- Activity: In the records below, find every line with the word "которые" and copy it.

- Information shown:
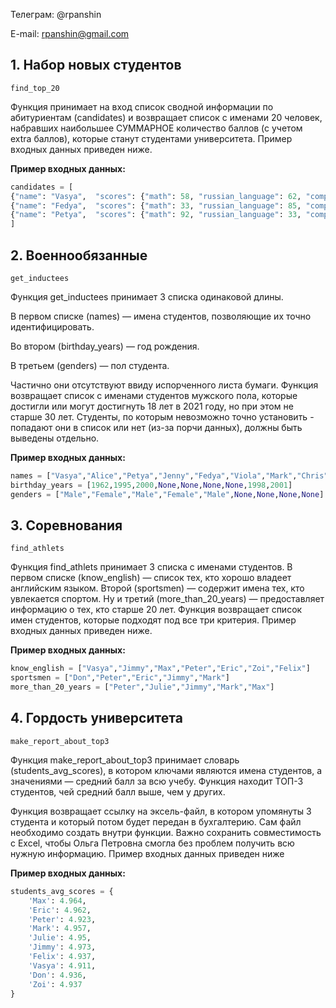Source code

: 
Телеграм: @rpanshin

E-mail: rpanshin@gmail.com

## 1. Набор новых студентов

`find_top_20`

Функция принимает на вход список сводной информации по абитуриентам (candidates) и возвращает список с именами 20 человек, набравших наибольшее СУММАРНОЕ количество баллов (с учетом extra баллов), которые станут студентами университета. Пример входных данных приведен ниже.


**Пример входных данных:**
```python
candidates = [
{"name": "Vasya",  "scores": {"math": 58, "russian_language": 62, "computer_science": 48}, "extra_scores":0},
{"name": "Fedya",  "scores": {"math": 33, "russian_language": 85, "computer_science": 42},  "extra_scores":2},
{"name": "Petya",  "scores": {"math": 92, "russian_language": 33, "computer_science": 34},  "extra_scores":1}
]
```

## 2. Военнообязанные

`get_inductees`

Функция get_inductees принимает 3 списка одинаковой длины. 

В первом списке (names) — имена студентов, позволяющие их точно идентифицировать. 

Во втором (birthday_years) — год рождения. 

В третьем (genders) — пол студента.

Частично они отсутствуют ввиду испорченного листа бумаги. 
Функция возвращает список с именами студентов мужского пола, которые достигли
или могут достигнуть 18 лет в 2021 году, но при этом не старше 30 лет. 
Cтуденты, по которым невозможно точно установить - попадают они в список или нет 
(из-за порчи данных), должны быть выведены отдельно.


**Пример входных данных:**
```python
names = ["Vasya","Alice","Petya","Jenny","Fedya","Viola","Mark","Chris","Margo"]
birthday_years = [1962,1995,2000,None,None,None,None,1998,2001]
genders = ["Male","Female","Male","Female","Male",None,None,None,None]
```

## 3. Соревнования

`find_athlets`

Функция find_athlets принимает 3 списка с именами студентов. 
В первом списке (know_english) — список тех, кто хорошо владеет английским языком. 
Второй (sportsmen) — содержит имена тех, кто увлекается спортом. 
Ну и третий (more_than_20_years) — предоставляет информацию о тех, кто старше 20 лет. 
Функция возвращает список имен студентов, которые подходят под все три критерия. 
Пример входных данных приведен ниже.


**Пример входных данных:**
```python
know_english = ["Vasya","Jimmy","Max","Peter","Eric","Zoi","Felix"]
sportsmen = ["Don","Peter","Eric","Jimmy","Mark"]
more_than_20_years = ["Peter","Julie","Jimmy","Mark","Max"]
```

## 4. Гордость университета

`make_report_about_top3`

Функция make_report_about_top3 принимает словарь (students_avg_scores), 
в котором ключами являются имена студентов, а значениями — средний балл за всю учебу.
Функция находит ТОП-3 студентов, чей средний балл выше, чем у других. 

Функция возвращает ссылку на эксель-файл, в котором упомянуты 3 студента 
и который потом будет передан в бухгалтерию. Сам файл необходимо создать внутри функции. 
Важно сохранить совместимость с Excel, чтобы Ольга Петровна смогла без проблем получить 
всю нужную информацию. Пример входных данных приведен ниже

**Пример входных данных:**
```python
students_avg_scores = {
    'Max': 4.964, 
    'Eric': 4.962, 
    'Peter': 4.923, 
    'Mark': 4.957, 
    'Julie': 4.95, 
    'Jimmy': 4.973, 
    'Felix': 4.937, 
    'Vasya': 4.911, 
    'Don': 4.936, 
    'Zoi': 4.937
}
```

- Written response:
Функция принимает на вход список сводной информации по абитуриентам (candidates) и возвращает список с именами 20 человек, набравших наибольшее СУММАРНОЕ количество баллов (с учетом extra баллов), которые станут студентами университета. Пример входных данных приведен ниже.
Функция возвращает список с именами студентов мужского пола, которые достигли
Функция возвращает список имен студентов, которые подходят под все три критерия. 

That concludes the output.